Chapter 9: Separate Ways and Separate Filters (2013) presents a new method to evaluate separable image filters. Instead of making each pass separate with the horizontal suffering a big performance hit from unaligned loads, they’re both similar. How? By rotating the data before the horizontal pass. The astute reader should notice that this would literally suck, since rotating data is expensive. Consider a 4-tap filter where 8 rows are processed at a time. 8 rows were optimal back then, since CPUs usually had 16KB L1 cache, fitting 8 rows of 1920 8-bit pixels. The task can be simplified by interleaving the data while writing them:
row 0, 0... 7 row 1, 0... 7 row 2, 0... 7 row 3, 0... 7 row 4, 0... 7 row 5, 0... 7 row 6, 0... 7 row 7, 0...7 row 0, 8...15 row 1, 8...15 row 2, 8...15 row 3, 8...15 row 4, 8...15 row 5, 8...15 row 6, 8...15 row 7, 8...15
Then the process of rotating it is a transpose, which is much cheaper. ARM NEON has some tricks up its sleeve for that purpose since a full transpose is not needed. It’s enough to have the column data on the correct row.

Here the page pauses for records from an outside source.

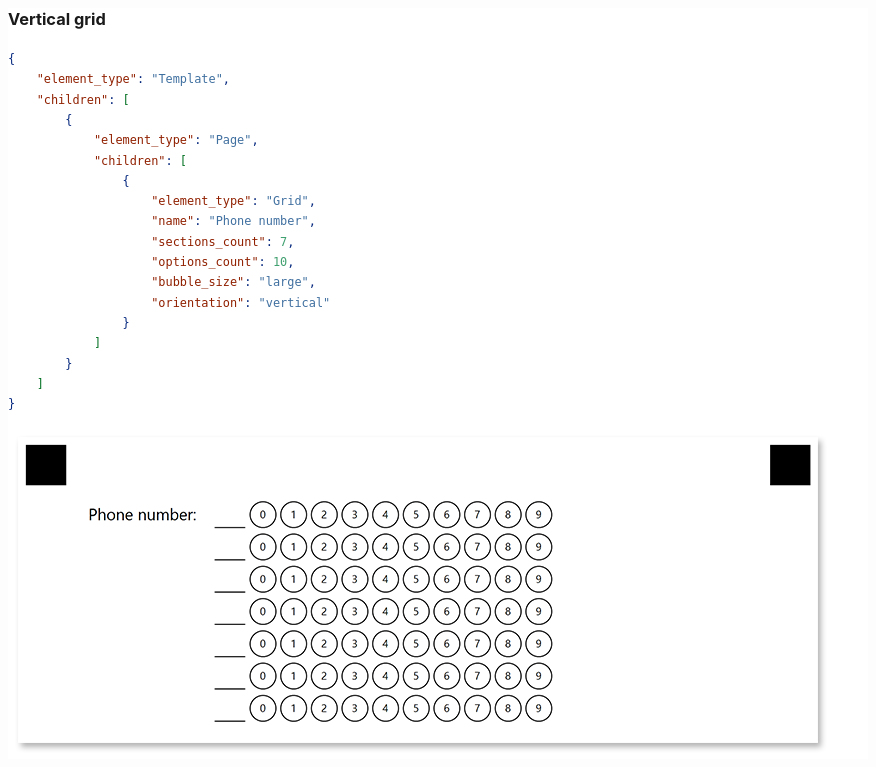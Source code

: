 ### Vertical grid

```json
{
	"element_type": "Template",
	"children": [
		{
			"element_type": "Page",
			"children": [
				{
					"element_type": "Grid",
					"name": "Phone number",
					"sections_count": 7,
					"options_count": 10,
					"bubble_size": "large",
					"orientation": "vertical"
				}
			]
		}
	]
}
```

![Vertical grid example](grid-vertical.png)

The necessary ARM instructions are:
vld4.8 {d0-d3}, [%[src]:64]! vld4.8 {d4-d7}, [%[src]:64]! vtrn.8 q0, q2 vtrn.8 q1, q3 vst1.64 {d0-d3}, [%[dst]:64]! vst1.64 {d4-d7}, [%[dst]:64]!
// ... Input Output 00 01 02 03 04 05 06 07 00 40 10 50 20 60 30 70 10 11 12 13 14 15 16 17 01 41 11 51 21 61 31 71 20 21 22 23 24 25 26 27 02 42 12 52 22 62 32 72 30 31 32 33 34 35 36 37 03 43 13 53 23 63 33 73 40 41 42 43 44 45 46 47 04 44 14 54 24 64 34 74 50 51 52 53 54 55 56 57 05 45 15 55 25 65 35 75 60 61 62 63 64 65 66 67 06 46 16 56 26 66 36 76 70 71 72 73 74 75 76 77 07 47 17 57 27 67 37 77
Obviously, that means the coefficients need reordering, but that’s not particularly hard. Solutions for doing this on both ARM NEON and Intel SSE are provided in the book. The NEON solution is 100% inline assembler. I had the less than stellar idea that only parts needed to be written in Assembler. I was wrong. The version in book has been reformatted for readability.
It should be noted that ARM has moved away from multiple load/store instructions and vzip/vtrn in newer revisions. A wise decision. Scheduling those instructions is not for the faint of heart.
The chapter presents a method for calculating Lanczos-2 filter coefficients and a method for distributing the error that will never fail. This is where modern programmers would demand unit tests, whereas real programmers would wisely ask why. So, unit tests get some flak. There are also nifty tricks for fooling the optimizer into making slightly less bad code for Intel SSE2: There are so few SIMD registers that it’s needed. Crap. This is much simpler on the TILE-Gx where there are 64 64-bit registers. It should be noted that modern NEON implementations have 32 registers. Thanks. If Intel could shape up, that would be nice. AMD must do it, I guess.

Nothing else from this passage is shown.